* What is being asked *
Collect all lines containing the word "library" from the data.

* Stored data entries *
# # #
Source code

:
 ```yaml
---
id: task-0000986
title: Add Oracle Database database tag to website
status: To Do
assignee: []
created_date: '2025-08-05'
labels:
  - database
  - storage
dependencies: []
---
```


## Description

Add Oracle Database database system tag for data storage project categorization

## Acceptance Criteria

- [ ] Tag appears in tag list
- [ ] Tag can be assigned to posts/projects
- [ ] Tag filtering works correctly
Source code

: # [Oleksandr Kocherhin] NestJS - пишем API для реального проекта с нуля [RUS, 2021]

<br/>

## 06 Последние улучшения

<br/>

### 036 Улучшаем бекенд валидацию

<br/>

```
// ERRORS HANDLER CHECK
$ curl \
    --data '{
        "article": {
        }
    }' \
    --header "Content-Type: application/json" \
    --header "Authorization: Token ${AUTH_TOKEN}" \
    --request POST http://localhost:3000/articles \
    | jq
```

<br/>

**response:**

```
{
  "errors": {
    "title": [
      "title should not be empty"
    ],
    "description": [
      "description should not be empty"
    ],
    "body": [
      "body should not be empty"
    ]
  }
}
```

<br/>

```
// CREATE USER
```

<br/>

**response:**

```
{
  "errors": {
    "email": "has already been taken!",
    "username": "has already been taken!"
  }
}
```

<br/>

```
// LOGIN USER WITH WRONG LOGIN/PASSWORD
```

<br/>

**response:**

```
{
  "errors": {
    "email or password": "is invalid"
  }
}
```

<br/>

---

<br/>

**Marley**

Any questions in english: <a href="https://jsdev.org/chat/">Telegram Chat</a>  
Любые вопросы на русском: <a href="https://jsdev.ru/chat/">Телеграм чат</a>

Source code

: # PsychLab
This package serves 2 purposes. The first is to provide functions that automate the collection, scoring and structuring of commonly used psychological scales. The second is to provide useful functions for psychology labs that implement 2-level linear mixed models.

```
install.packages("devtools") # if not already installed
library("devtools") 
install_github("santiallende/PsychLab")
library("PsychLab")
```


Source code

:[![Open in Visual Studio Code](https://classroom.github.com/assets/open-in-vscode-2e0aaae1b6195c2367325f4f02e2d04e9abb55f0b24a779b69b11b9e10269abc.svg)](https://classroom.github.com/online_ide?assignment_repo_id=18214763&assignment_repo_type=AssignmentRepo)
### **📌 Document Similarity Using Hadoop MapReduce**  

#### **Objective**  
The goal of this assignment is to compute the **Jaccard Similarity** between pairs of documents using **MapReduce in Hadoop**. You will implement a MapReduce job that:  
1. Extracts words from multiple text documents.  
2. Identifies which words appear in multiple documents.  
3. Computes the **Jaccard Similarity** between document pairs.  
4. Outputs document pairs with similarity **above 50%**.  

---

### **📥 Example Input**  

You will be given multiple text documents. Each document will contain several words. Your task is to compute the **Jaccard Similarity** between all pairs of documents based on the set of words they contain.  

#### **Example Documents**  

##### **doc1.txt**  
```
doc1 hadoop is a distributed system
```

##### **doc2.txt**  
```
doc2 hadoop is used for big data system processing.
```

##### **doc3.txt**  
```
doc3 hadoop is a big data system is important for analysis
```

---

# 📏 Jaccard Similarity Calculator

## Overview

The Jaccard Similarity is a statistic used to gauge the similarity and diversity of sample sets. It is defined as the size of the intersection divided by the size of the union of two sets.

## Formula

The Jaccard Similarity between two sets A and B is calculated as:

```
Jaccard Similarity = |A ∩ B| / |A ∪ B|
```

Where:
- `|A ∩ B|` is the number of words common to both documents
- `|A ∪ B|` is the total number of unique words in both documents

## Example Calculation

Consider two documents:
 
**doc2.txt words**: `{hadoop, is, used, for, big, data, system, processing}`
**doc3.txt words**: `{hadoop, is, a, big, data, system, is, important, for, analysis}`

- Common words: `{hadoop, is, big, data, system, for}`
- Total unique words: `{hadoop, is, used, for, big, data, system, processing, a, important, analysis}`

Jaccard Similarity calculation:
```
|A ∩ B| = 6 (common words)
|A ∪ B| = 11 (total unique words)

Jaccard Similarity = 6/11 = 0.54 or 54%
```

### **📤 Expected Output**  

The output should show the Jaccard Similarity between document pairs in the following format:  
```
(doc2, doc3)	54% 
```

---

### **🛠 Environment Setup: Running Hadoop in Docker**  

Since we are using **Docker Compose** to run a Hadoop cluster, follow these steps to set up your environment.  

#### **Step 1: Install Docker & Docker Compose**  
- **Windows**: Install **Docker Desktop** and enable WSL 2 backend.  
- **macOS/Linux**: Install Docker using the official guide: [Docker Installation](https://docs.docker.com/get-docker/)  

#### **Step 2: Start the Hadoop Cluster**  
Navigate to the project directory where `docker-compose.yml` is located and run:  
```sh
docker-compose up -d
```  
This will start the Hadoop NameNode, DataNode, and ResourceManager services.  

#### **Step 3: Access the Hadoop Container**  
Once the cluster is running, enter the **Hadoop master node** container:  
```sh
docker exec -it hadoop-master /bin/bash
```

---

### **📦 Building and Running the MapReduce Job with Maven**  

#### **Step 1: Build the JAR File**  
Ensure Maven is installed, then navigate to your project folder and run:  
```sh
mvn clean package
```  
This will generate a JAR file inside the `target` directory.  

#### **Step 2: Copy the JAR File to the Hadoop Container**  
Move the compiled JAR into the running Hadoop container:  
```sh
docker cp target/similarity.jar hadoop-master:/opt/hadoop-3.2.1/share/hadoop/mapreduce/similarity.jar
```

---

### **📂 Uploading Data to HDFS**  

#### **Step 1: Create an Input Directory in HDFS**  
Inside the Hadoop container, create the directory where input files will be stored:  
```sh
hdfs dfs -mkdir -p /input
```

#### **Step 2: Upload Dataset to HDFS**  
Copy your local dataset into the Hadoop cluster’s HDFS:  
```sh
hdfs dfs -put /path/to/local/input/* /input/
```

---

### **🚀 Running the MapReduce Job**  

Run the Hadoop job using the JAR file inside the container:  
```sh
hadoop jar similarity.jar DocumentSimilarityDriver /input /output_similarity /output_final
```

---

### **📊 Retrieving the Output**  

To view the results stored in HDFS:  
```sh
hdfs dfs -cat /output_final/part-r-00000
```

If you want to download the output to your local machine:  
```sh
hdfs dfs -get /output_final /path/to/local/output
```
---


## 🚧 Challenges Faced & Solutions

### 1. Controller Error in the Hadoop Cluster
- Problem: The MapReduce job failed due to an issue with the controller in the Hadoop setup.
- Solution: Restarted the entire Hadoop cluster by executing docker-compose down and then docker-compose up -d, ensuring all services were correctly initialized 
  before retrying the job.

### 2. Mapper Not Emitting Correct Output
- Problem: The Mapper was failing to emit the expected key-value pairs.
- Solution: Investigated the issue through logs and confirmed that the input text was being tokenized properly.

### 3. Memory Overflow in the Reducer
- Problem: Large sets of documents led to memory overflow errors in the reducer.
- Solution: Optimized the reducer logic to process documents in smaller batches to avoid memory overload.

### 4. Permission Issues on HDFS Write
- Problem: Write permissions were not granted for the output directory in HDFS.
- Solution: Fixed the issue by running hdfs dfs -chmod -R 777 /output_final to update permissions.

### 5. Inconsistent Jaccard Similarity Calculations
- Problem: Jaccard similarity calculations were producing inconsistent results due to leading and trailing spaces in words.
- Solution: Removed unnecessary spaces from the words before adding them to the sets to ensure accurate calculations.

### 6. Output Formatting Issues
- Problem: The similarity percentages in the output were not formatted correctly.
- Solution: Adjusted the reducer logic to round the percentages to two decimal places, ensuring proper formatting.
# # #
* Your response *
library("devtools") 
library("PsychLab")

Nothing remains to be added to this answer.